Clonal expansion of hepatic progenitor cells and differentiation into hepatocyte‐like cells

Hepatic progenitor cells ( HPC s) in adult liver are promising for treatment of liver diseases. A biliary‐derived HPC population in adult mice has been characterized by co‐expression of stem cell marker Sry (sex determining region Y)‐box 9 ( SOX 9) and biliary marker cytokeratin 7 ( CK 7). However, isolation of these HPC s in adult healthy liver without any selection procedures remains a big challenge in this field. Here, by establishing a simple and efficient method to isolate and expand the CK 7 + SOX 9 + HPC s in vitro as clones, we acquired a stable and largely scalable cell source.
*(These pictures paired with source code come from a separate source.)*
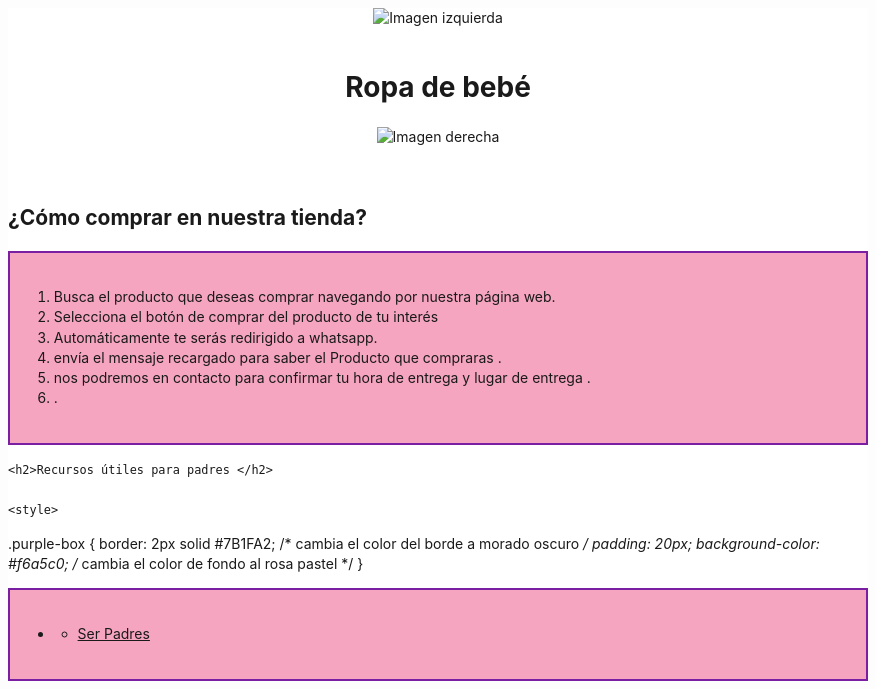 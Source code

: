 <!DOCTYPE html>
<html>
<head>
  <title>Ropa de bebé</title>
</head>
<body>
  <header>
    <!-- Aquí se agrega la imagen de lado izquierdo -->
    <img src="imagen-izquierda.jpg" alt="Imagen izquierda">
    <h1>Ropa de bebé</h1>
    <!-- Aquí se agrega la imagen de lado derecho -->
    <img src="imagen-derecha.jpg" alt="Imagen derecha">
  </header>

  <main>
    <h2>¿Cómo comprar en nuestra tienda?</h2>
   
   <style>
  .purple-box {
    border: 2px solid #7B1FA2; /* cambia el color del borde a morado oscuro */
    padding: 20px;
    background-color: #f6a5c0; /* cambia el color de fondo al rosa pastel */
  }
</style>

<div class="purple-box">
  <p><ol>
      <li>Busca el producto que deseas comprar navegando por nuestra página web.</li>
      <li>Selecciona el botón de comprar del producto de tu interés </li>
      <li>Automáticamente te serás redirigido a whatsapp.</li>
      <li>envía el mensaje recargado para saber el Producto que compraras .</li>
      <li>nos podremos en contacto para confirmar tu hora de entrega y lugar de entrega .</li>
      <li>.</li>
    </ol> </p>
</div>

    
    
    

    <h2>Recursos útiles para padres </h2>
    
    <style>
  .purple-box {
    border: 2px solid #7B1FA2; /* cambia el color del borde a morado oscuro */
    padding: 20px;
    background-color: #f6a5c0; /* cambia el color de fondo al rosa pastel */
  }
</style>

<div class="purple-box">
  <p><ul>
      <li><!DOCTYPE html>
<html>
  <head>
    <meta charset="utf-8">
    <title>Consejos sobre bebés en español</title>
  </head>
  <body>
    <ul>
      <li><a href="https://www.serpadres.es/">Ser Padres</a></li>
    </ul>
  </body>
</html>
The CK 7 + SOX 9 + progenitor cells were then further induced to differentiate into hepatocyte‐like cells with expression of mature hepatocyte markers albumin (Alb) and hepatocyte nuclear factor 4 alpha ( HNF 4α), both in vitro and in vivo in the presence of hepatocyte growth factor ( HGF ) and fibroblast growth factor 9 ( FGF 9). Furthermore, we found that the HPC s are highly responsive to transforming growth factor‐beta ( TGF ‐β) signals. Collectively, we identified and harvested a CK 7 + SOX 9 + progenitor cell population from adult mouse liver by a simple and efficient approach. The exploration of this HPC population offers an alternative strategy of generating hepatocyte‐like cells for cell‐based therapies of acute and chronic liver disorders.